In Darwin’s wereld fonkelde het bloed op tand en klauw. Door een constante strijd om de schaarse middelen bleven de best aangepaste individuen in leven en kregen de kans zich voort te planten. Deze strijd gold alle leven. Ook planten trachten elkaars licht en voedingsstoffen weg te kapen. Ook op microniveau zou dit opgaan. In de zeventiger jaren liet Richard Dawkins weten dat de natuurlijke selectie een proces was waarbij zelfzuchtige genen in continue gevecht met elkaar trachtten te overleven. Voor overleven was een berekenende en nietsontziende zelfzuchtigheid voorwaarde.

Biologen hadden dan ook moeite met observaties van gedragingen die altruïstisch leken. Dieren die alarm sloegen bij nadering van een roofdier en op die manier de aandacht op zichzelf richtten, zouden eigenlijk niet horen te bestaan. De dieren die hun kop hielden hadden immers een veel grotere overlevings- en voortplantingskans. Biologen trachtten dan ook verklaringen te vinden die lieten zien dat gedrag dat altruïstisch leek dat helemaal niet hoefde te zijn. Door de waarschuwende kreet kon het moedige dier weliswaar zelf de dupe worden van zijn gedrag, zijn verwanten hadden een grotere overlevingskans, zodat de genen zich konden blijven verspreiden. Ook kon er sprake zijn van handel, met dienst en wederdienst. Eigenlijk zelfzuchtig gedrag. Biologisch altruïsme was dus wel weg te verklaren. Maar vanuit de psychologische kant was dat moeilijker. Soms leek het erop dat mensen het belang van anderen werkelijk lieten prevaleren boven het eigen belang. Maar ook hier zou sprake moeten zijn van een vergissing. Het vriendelijk stemmen van de medemens kon wel degelijk uit eigen belang gebeuren en verder was het bekend dat goed doen een warm gevoel geeft. Het najagen van warme gevoelens was per slot puur hedonistisch.

Op deze wijze leek liefheid en goedheid adequaat wegverklaard. Gelukkig is deze exercitie niet meer nodig. Wellicht biedt aardigheid toch evolutionair voordeel. Psychologen van de Universiteit van Michigan hebben uitgevonden dat ouderen die hulp geven en voor iedereen een luisterend oor hebben, langer leven dan ouderen die niet helpen en anderen geen emotionele steun geven. Een lieve oma of opa is een langer leven beschoren dan een chagrijnige oude zeurkous. De eerste groep loopt zestig procent minder kans om te sterven.

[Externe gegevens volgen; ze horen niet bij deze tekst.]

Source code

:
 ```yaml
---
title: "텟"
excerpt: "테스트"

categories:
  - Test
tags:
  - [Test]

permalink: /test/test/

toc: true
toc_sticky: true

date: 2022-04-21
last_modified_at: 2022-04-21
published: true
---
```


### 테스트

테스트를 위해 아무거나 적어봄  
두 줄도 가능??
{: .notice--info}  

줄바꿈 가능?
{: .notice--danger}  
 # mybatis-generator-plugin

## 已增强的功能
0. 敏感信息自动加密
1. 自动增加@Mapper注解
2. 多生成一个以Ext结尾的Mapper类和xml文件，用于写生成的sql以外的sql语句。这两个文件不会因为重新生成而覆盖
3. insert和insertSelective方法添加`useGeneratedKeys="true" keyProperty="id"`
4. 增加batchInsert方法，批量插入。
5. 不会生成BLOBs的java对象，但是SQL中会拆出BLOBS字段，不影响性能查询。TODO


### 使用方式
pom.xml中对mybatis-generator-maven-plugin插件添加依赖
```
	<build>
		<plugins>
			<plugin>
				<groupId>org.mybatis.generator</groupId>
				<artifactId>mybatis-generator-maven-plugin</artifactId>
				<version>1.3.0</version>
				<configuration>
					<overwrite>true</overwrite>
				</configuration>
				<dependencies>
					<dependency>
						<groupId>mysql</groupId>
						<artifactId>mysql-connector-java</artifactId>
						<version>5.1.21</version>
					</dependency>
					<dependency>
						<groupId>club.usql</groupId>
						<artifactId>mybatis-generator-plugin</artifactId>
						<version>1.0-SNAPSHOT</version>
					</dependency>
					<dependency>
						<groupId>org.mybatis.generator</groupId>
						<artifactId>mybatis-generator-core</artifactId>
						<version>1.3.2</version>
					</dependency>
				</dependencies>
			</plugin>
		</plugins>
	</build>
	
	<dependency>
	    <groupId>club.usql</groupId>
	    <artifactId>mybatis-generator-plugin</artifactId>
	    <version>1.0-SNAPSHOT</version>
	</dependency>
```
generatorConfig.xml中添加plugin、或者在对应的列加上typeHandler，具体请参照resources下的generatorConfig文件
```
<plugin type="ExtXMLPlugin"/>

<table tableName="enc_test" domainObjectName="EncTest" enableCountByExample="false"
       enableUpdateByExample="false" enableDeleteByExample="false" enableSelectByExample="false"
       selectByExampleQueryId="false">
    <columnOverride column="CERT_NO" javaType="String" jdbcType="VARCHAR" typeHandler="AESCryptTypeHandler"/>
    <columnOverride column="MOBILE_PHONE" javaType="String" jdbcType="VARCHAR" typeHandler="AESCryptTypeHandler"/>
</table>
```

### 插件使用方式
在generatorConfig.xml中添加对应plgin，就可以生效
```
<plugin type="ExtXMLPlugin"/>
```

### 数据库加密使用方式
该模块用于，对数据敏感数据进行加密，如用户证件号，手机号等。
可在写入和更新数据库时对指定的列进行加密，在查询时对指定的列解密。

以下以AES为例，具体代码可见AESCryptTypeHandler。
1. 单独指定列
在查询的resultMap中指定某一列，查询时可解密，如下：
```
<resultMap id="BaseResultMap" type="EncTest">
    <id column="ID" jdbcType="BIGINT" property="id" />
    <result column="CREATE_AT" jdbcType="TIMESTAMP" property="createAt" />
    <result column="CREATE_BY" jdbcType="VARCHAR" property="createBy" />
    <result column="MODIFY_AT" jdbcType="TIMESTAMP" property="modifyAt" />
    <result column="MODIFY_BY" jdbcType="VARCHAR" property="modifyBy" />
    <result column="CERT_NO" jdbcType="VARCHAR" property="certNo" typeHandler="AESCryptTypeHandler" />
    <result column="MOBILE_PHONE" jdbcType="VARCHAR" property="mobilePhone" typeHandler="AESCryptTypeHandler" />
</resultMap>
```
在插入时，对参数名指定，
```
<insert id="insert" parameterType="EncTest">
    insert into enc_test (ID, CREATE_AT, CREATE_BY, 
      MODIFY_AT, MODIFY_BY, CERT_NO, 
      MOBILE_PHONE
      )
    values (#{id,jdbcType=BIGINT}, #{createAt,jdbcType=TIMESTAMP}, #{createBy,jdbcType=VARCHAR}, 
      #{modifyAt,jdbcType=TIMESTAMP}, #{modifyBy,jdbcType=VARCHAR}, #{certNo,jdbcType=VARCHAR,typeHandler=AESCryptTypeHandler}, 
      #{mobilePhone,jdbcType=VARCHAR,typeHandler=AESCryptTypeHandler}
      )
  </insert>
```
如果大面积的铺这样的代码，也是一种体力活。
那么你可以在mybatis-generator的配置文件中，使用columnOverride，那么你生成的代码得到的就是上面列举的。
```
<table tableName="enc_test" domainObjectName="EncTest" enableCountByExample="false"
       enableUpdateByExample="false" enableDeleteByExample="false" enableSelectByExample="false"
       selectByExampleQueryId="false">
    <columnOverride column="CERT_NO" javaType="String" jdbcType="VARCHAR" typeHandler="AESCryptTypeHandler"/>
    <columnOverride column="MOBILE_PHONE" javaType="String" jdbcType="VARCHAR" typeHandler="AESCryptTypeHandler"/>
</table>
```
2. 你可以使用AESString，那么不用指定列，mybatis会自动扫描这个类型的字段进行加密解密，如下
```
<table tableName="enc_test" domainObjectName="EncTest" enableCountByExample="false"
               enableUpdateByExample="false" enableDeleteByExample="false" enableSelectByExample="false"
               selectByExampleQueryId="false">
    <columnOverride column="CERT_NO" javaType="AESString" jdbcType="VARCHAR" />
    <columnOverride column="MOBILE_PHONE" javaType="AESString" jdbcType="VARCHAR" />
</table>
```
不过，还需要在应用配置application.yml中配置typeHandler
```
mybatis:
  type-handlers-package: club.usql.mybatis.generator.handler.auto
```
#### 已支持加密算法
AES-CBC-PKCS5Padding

Altruïstisch gedrag vergroot de overlevingskans rechtstreeks. In de Psychological Science van 2003 rapporteerde Stephanie Brown over dit onderzoek waarbij vijf jaar geleden 425 oudere echtparen werden geënquêteerd. Bekeken werd in welke mate deze ouderen hulp gaven, dan wel ontvingen. Nadat gecorrigeerd was voor een aantal factoren, bleek het ontvangen van hulp niet samen te gaan met een kleinere kans op overlijden, maar het geven van steun des te meer. “Als geven van hulp in plaats van ontvangen je levenskansen vergroot”, aldus Brown,”moeten we ons misschien gaan afvragen of we in de ouderenzorg niet meer moeten gaan benadrukken dat ouderen vooral moeten steunen in plaats van dat ze gesteund moeten worden”.

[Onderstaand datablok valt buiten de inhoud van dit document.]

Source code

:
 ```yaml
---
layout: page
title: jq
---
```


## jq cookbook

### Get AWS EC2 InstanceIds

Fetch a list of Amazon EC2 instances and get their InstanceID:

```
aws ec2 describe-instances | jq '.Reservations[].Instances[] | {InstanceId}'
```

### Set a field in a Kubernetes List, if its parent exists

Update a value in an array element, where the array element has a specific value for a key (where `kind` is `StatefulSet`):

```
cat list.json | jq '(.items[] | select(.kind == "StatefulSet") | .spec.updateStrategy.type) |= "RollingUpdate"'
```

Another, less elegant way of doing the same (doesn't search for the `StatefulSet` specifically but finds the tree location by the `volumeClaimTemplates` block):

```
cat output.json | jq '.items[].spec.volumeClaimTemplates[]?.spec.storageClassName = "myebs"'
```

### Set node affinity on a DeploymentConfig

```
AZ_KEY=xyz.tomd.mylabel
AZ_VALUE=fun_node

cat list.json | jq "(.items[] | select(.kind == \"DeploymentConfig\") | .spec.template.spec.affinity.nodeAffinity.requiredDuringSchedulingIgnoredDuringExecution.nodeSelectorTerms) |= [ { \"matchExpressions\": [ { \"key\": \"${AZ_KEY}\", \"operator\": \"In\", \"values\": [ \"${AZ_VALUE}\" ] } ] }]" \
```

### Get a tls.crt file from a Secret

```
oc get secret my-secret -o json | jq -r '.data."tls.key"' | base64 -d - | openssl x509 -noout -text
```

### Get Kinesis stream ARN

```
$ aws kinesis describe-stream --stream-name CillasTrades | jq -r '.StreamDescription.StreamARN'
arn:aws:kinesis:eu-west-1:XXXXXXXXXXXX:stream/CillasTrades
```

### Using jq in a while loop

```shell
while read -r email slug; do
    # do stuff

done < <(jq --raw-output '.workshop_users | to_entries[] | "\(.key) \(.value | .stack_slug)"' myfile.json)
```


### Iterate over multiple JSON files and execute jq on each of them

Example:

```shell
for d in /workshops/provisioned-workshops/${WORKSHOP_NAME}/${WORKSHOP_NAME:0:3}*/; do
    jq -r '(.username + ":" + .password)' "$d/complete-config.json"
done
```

In onze vergrijzende maatschappij zijn hiervoor vele mogelijkheden. Gewoonlijk wordt gedacht dat mensen in hun laatste hulpbehoevende levensjaren door jongeren verzorgd moeten worden. Hoewel het karaktervormend zou kunnen zijn wanneer daarvoor een sociale dienstplicht zou worden ingevoerd, heeft de optie dat ouderen voor elkaar zorgen ook grote voordelen. Niet alleen blijven de verzorgers gezonder, ook de verzorgden profiteren. Zij zullen immers een beter contact hebben met leeftijdsgenoten dan met laag opgeleide jongeren. En goede sociale contacten hebben grote invloed op gezondheid en welbevinden.